Task statement =>
Search the records below for "RotationX" and copy every line it turns up in.

Stored items
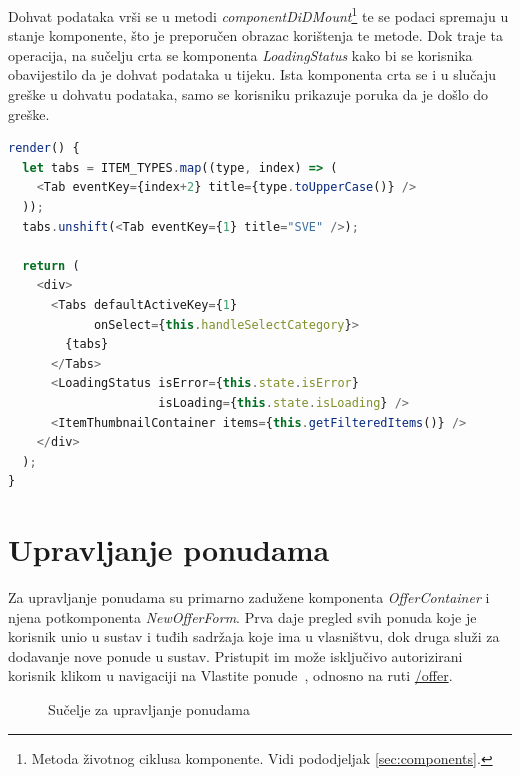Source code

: \documentclass[times, utf8, zavrsni, numeric]{fer}
\newcommand{\razmakp}{\vspace{18pt}}
\newcommand{\razmaks}{\vspace{10pt}}
\begin{document}
Dohvat podataka vrši se u metodi \emph{componentDiDMount}\footnote{Metoda životnog ciklusa komponente. Vidi pododjeljak \ref{sec:components}.} te se podaci spremaju u stanje komponente, što je preporučen obrazac korištenja te metode\citep{reactDocsComponent}.
Dok traje ta operacija, na sučelju crta se komponenta \emph{LoadingStatus} kako bi se korisnika obavijestilo da je dohvat podataka u tijeku.
Ista komponenta crta se i u slučaju greške u dohvatu podataka, samo se korisniku prikazuje poruka da je došlo do greške.

\razmakp
\begin{lstlisting}[language=JavaScript, caption={Metoda \emph{render} komponente \emph{Main}}, label={lst:main_render}]
render() {
  let tabs = ITEM_TYPES.map((type, index) => (
    <Tab eventKey={index+2} title={type.toUpperCase()} />
  ));
  tabs.unshift(<Tab eventKey={1} title="SVE" />);

  return (
    <div>
      <Tabs defaultActiveKey={1}
            onSelect={this.handleSelectCategory}>
        {tabs}
      </Tabs>
      <LoadingStatus isError={this.state.isError}
                     isLoading={this.state.isLoading} />
      <ItemThumbnailContainer items={this.getFilteredItems()} />
    </div>
  );
}
\end{lstlisting}
\razmaks

\newpage


\section{Upravljanje ponudama}

Za upravljanje ponudama su primarno zadužene komponenta \emph{OfferContainer} i njena potkomponenta \emph{NewOfferForm}.
Prva daje pregled svih ponuda koje je korisnik unio u sustav i tuđih sadržaja koje ima u vlasništvu, dok druga služi za dodavanje nove ponude u sustav.
Pristupit im može isključivo autorizirani korisnik klikom u navigaciji na \glqq Vlastite ponude\grqq ~, odnosno na ruti \glqq \url{/offer}\grqq .

\razmaks

\begin{figure}[htb]
\centering
{}
\caption{Sučelje za upravljanje ponudama}
\label{fig:screenshot-main}
\end{figure}
\end{document}
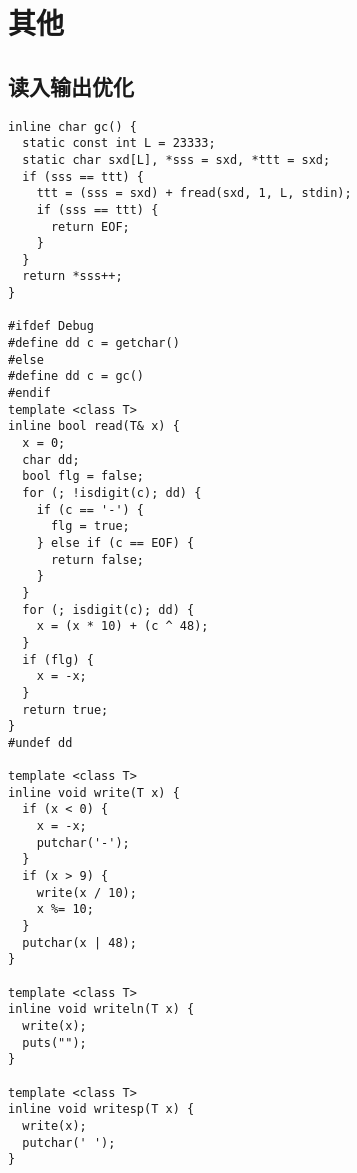 \documentclass[a4paper,11pt,twoside,fontset = fandol,UTF8]{ctexbook} %
\begin{document}
\chapter{其他}

\section{读入输出优化}
\begin{lstlisting}
inline char gc() {
  static const int L = 23333;
  static char sxd[L], *sss = sxd, *ttt = sxd;
  if (sss == ttt) {
    ttt = (sss = sxd) + fread(sxd, 1, L, stdin);
    if (sss == ttt) {
      return EOF;
    }
  }
  return *sss++;
}

#ifdef Debug
#define dd c = getchar()
#else
#define dd c = gc()
#endif
template <class T>
inline bool read(T& x) {
  x = 0;
  char dd;
  bool flg = false;
  for (; !isdigit(c); dd) {
    if (c == '-') {
      flg = true;
    } else if (c == EOF) {
      return false;
    }
  }
  for (; isdigit(c); dd) {
    x = (x * 10) + (c ^ 48);
  }
  if (flg) {
    x = -x;
  }
  return true;
}
#undef dd

template <class T>
inline void write(T x) {
  if (x < 0) {
    x = -x;
    putchar('-');
  }
  if (x > 9) {
    write(x / 10);
    x %= 10;
  }
  putchar(x | 48);
}

template <class T>
inline void writeln(T x) {
  write(x);
  puts("");
}

template <class T>
inline void writesp(T x) {
  write(x);
  putchar(' ');
}
\end{lstlisting}
  
\end{document}
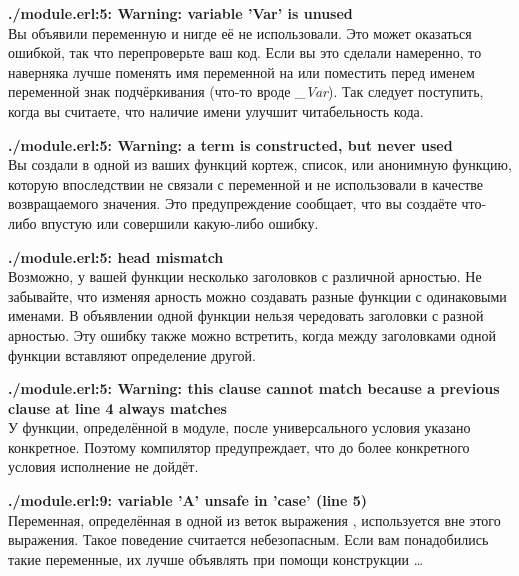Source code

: \blankline
\begin{minipage}{\textwidth}
    \textbf{./module.erl:5: Warning: variable 'Var' is unused}\\
    Вы объявили переменную и нигде её не использовали.
    Это может оказаться ошибкой, так что перепроверьте ваш код.
    Если вы это сделали намеренно, то наверняка лучше поменять имя переменной на \ops{\strut{\_}} или поместить перед именем переменной знак подчёркивания (что\--то вроде \emph{\_Var}).
    Так следует поступить, когда вы считаете, что наличие имени улучшит читабельность кода.
\end{minipage}

\blankline
\begin{minipage}{\textwidth}
    \textbf{./module.erl:5: Warning: a term is constructed, but never used}\\
    Вы создали в одной из ваших функций кортеж, список, или анонимную функцию, которую впоследствии не связали с переменной и не использовали в качестве возвращаемого значения.
    Это предупреждение сообщает, что вы создаёте что\--либо впустую или совершили какую\--либо ошибку.
\end{minipage}

\blankline
\begin{minipage}{\textwidth}
    \textbf{./module.erl:5: head mismatch}\\
    Возможно, у вашей функции несколько заголовков с различной арностью.
    Не забывайте, что изменяя арность можно создавать разные функции с одинаковыми именами.
    В объявлении одной функции нельзя чередовать заголовки с разной арностью.
    Эту ошибку также можно встретить, когда между заголовками одной функции вставляют определение другой.
\end{minipage}

\blankline
\begin{minipage}{\textwidth}
    \textbf{./module.erl:5: Warning: this clause cannot match because a previous clause at line 4 always matches}\\
    У функции, определённой в модуле, после универсального условия указано конкретное.
    Поэтому компилятор предупреждает, что до более конкретного условия исполнение не дойдёт.
\end{minipage}

\blankline
\begin{minipage}{\textwidth}
    \textbf{./module.erl:9: variable 'A' unsafe in 'case' (line 5)}\\
    Переменная, определённая в одной из веток выражения , используется вне этого выражения.
    Такое поведение считается небезопасным.
    Если вам понадобились такие переменные, их лучше объявлять при помощи конструкции \ldots
\end{minipage}

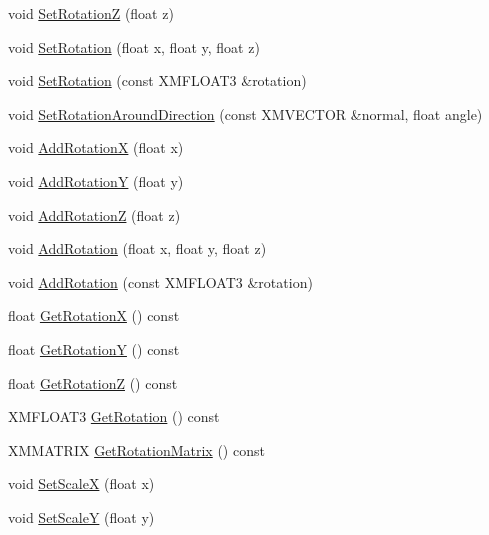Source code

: \begin{DoxyCompactItemize}
\item 
void \hyperlink{structmage_1_1_transform_ac587047697f24d2279e7b4f5ab333f44}{Set\+RotationZ} (float z)
\item 
void \hyperlink{structmage_1_1_transform_a8e8fffa4ae9bc969196151daf4502421}{Set\+Rotation} (float x, float y, float z)
\item 
void \hyperlink{structmage_1_1_transform_a6b15a1591a10fe2984b7e8b0b8c92bd5}{Set\+Rotation} (const X\+M\+F\+L\+O\+A\+T3 \&rotation)
\item 
void \hyperlink{structmage_1_1_transform_afad1810a6efc642aeb3c54488501c704}{Set\+Rotation\+Around\+Direction} (const X\+M\+V\+E\+C\+T\+OR \&normal, float angle)
\item 
void \hyperlink{structmage_1_1_transform_ae2a3a4a33ec637b9c39e97519bab5a11}{Add\+RotationX} (float x)
\item 
void \hyperlink{structmage_1_1_transform_afc958d2361a5606962b51646825287e2}{Add\+RotationY} (float y)
\item 
void \hyperlink{structmage_1_1_transform_ae70e192a7d98366b629c3d75a7d2d3bd}{Add\+RotationZ} (float z)
\item 
void \hyperlink{structmage_1_1_transform_a71126843acf10e00d0381b5463978aba}{Add\+Rotation} (float x, float y, float z)
\item 
void \hyperlink{structmage_1_1_transform_a10825624e694790a60e0ea507207132e}{Add\+Rotation} (const X\+M\+F\+L\+O\+A\+T3 \&rotation)
\item 
float \hyperlink{structmage_1_1_transform_aaaf300a4a24b976c271ba17c8a41beaf}{Get\+RotationX} () const
\item 
float \hyperlink{structmage_1_1_transform_a93ccd53bd0a4e71ab7f42447d482ab86}{Get\+RotationY} () const
\item 
float \hyperlink{structmage_1_1_transform_ae1dd099e12e6dedadbc31d679343b39a}{Get\+RotationZ} () const
\item 
X\+M\+F\+L\+O\+A\+T3 \hyperlink{structmage_1_1_transform_a30a0464b1bd2fb37d6b5cc2155323a14}{Get\+Rotation} () const
\item 
X\+M\+M\+A\+T\+R\+IX \hyperlink{structmage_1_1_transform_a27ca7a5c40ea16c9a885a410b2a1f416}{Get\+Rotation\+Matrix} () const
\item 
void \hyperlink{structmage_1_1_transform_a4d1fbb0b609e40b6b13e0e282259d223}{Set\+ScaleX} (float x)
\item 
void \hyperlink{structmage_1_1_transform_a77251bb29fbd26817c0b8c8aabb96ce4}{Set\+ScaleY} (float y)
\item 

\end{DoxyCompactItemize}

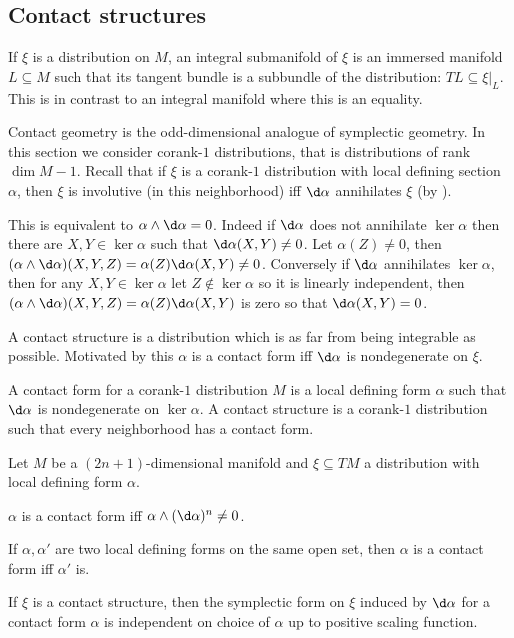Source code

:\subsection{Contact structures}

\bdefn

    If $\xi$ is a distribution on $M$, an {\emphcolor integral submanifold} of $\xi$ is an immersed manifold
    $L\subseteq M$ such that its tangent bundle is a subbundle of the distribution: $TL\subseteq\xi|_L$.
    This is in contrast to an integral manifold where this is an equality.

\edefn

Contact geometry is the odd-dimensional analogue of symplectic geometry.
In this section we consider corank-$1$ distributions, that is distributions of rank $\dim M-1$.
Recall that if $\xi$ is a corank-$1$ distribution with local defining section $\alpha$, then $\xi$
is involutive (in this neighborhood) iff $\d\alpha$ annihilates $\xi$ (by ).

This is equivalent to $\alpha\wedge\d\alpha=0$.
Indeed if $\d\alpha$ does not annihilate $\ker\alpha$ then there are $X,Y\in\ker\alpha$ such that
$\d\alpha(X,Y)\neq0$.
Let $\alpha(Z)\neq0$, then $(\alpha\wedge\d\alpha)(X,Y,Z)=\alpha(Z)\d\alpha(X,Y)\neq0$.
Conversely if $\d\alpha$ annihilates $\ker\alpha$, then for any $X,Y\in\ker\alpha$ let $Z\notin\ker\alpha$
so it is linearly independent, then $(\alpha\wedge\d\alpha)(X,Y,Z)=\alpha(Z)\d\alpha(X,Y)$ is zero so that
$\d\alpha(X,Y)=0$.

A contact structure is a distribution which is as far from being integrable as possible.
Motivated by this $\alpha$ is a contact form iff $\d\alpha$ is nondegenerate on $\xi$.

\bdefn

    A {\emphcolor contact form} for a corank-$1$ distribution $M$ is a local defining form $\alpha$
    such that $\d\alpha$ is nondegenerate on $\ker\alpha$.
    A {\emphcolor contact structure} is a corank-$1$ distribution such that every neighborhood has a
    contact form.

\edefn

\bprop

    Let $M$ be a $(2n+1)$-dimensional manifold and $\xi\subseteq TM$ a distribution with local defining form
    $\alpha$.
    \benum
        \item $\alpha$ is a contact form iff $\alpha\wedge(\d\alpha)^n\neq0$.
        \item If $\alpha,\alpha'$ are two local defining forms on the same open set, then $\alpha$
        is a contact form iff $\alpha'$ is.
        \item If $\xi$ is a contact structure, then the symplectic form on $\xi$ induced by $\d\alpha$
        for a contact form $\alpha$ is independent on choice of $\alpha$ up to positive scaling function.
    \eenum

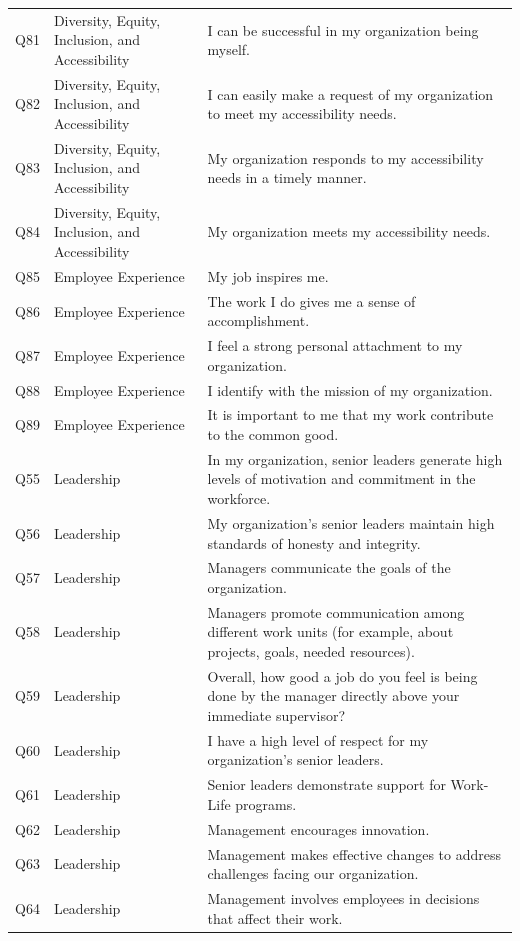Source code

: \documentclass[
  man]{apa7}
\newenvironment{lltable}{\begin{landscape}\centering\begin{ThreePartTable}}{\end{ThreePartTable}\end{landscape}}
\begin{document}
\begin{lltable}
{\begin{longtable}{lll}
Q81 & Diversity, Equity, Inclusion, and Accessibility & I can be successful in my organization being myself.\\
Q82 & Diversity, Equity, Inclusion, and Accessibility & I can easily make a request of my organization to meet my accessibility needs.\\
Q83 & Diversity, Equity, Inclusion, and Accessibility & My organization responds to my accessibility needs in a timely manner.\\
Q84 & Diversity, Equity, Inclusion, and Accessibility & My organization meets my accessibility needs.\\
Q85 & Employee Experience & My job inspires me.\\
Q86 & Employee Experience & The work I do gives me a sense of accomplishment.\\
Q87 & Employee Experience & I feel a strong personal attachment to my organization.\\
Q88 & Employee Experience & I identify with the mission of my organization.\\
Q89 & Employee Experience & It is important to me that my work contribute to the common good.\\
Q55 & Leadership & In my organization, senior leaders generate high levels of motivation and commitment in the workforce.\\
Q56 & Leadership & My organization's senior leaders maintain high standards of honesty and integrity.\\
Q57 & Leadership & Managers communicate the goals of the organization.\\
Q58 & Leadership & Managers promote communication among different work units (for example, about projects, goals, needed resources).\\
Q59 & Leadership & Overall, how good a job do you feel is being done by the manager directly above your immediate supervisor?\\
Q60 & Leadership & I have a high level of respect for my organization's senior leaders.\\
Q61 & Leadership & Senior leaders demonstrate support for Work-Life programs.\\
Q62 & Leadership & Management encourages innovation.\\
Q63 & Leadership & Management makes effective changes to address challenges facing our organization.\\
Q64 & Leadership & Management involves employees in decisions that affect their work.\\

\end{longtable}}
\end{lltable}
\end{document}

Exercise response =>
void \hyperlink{structmage_1_1_transform_ae2a3a4a33ec637b9c39e97519bab5a11}{Add\+RotationX} (float x)
float \hyperlink{structmage_1_1_transform_aaaf300a4a24b976c271ba17c8a41beaf}{Get\+RotationX} () const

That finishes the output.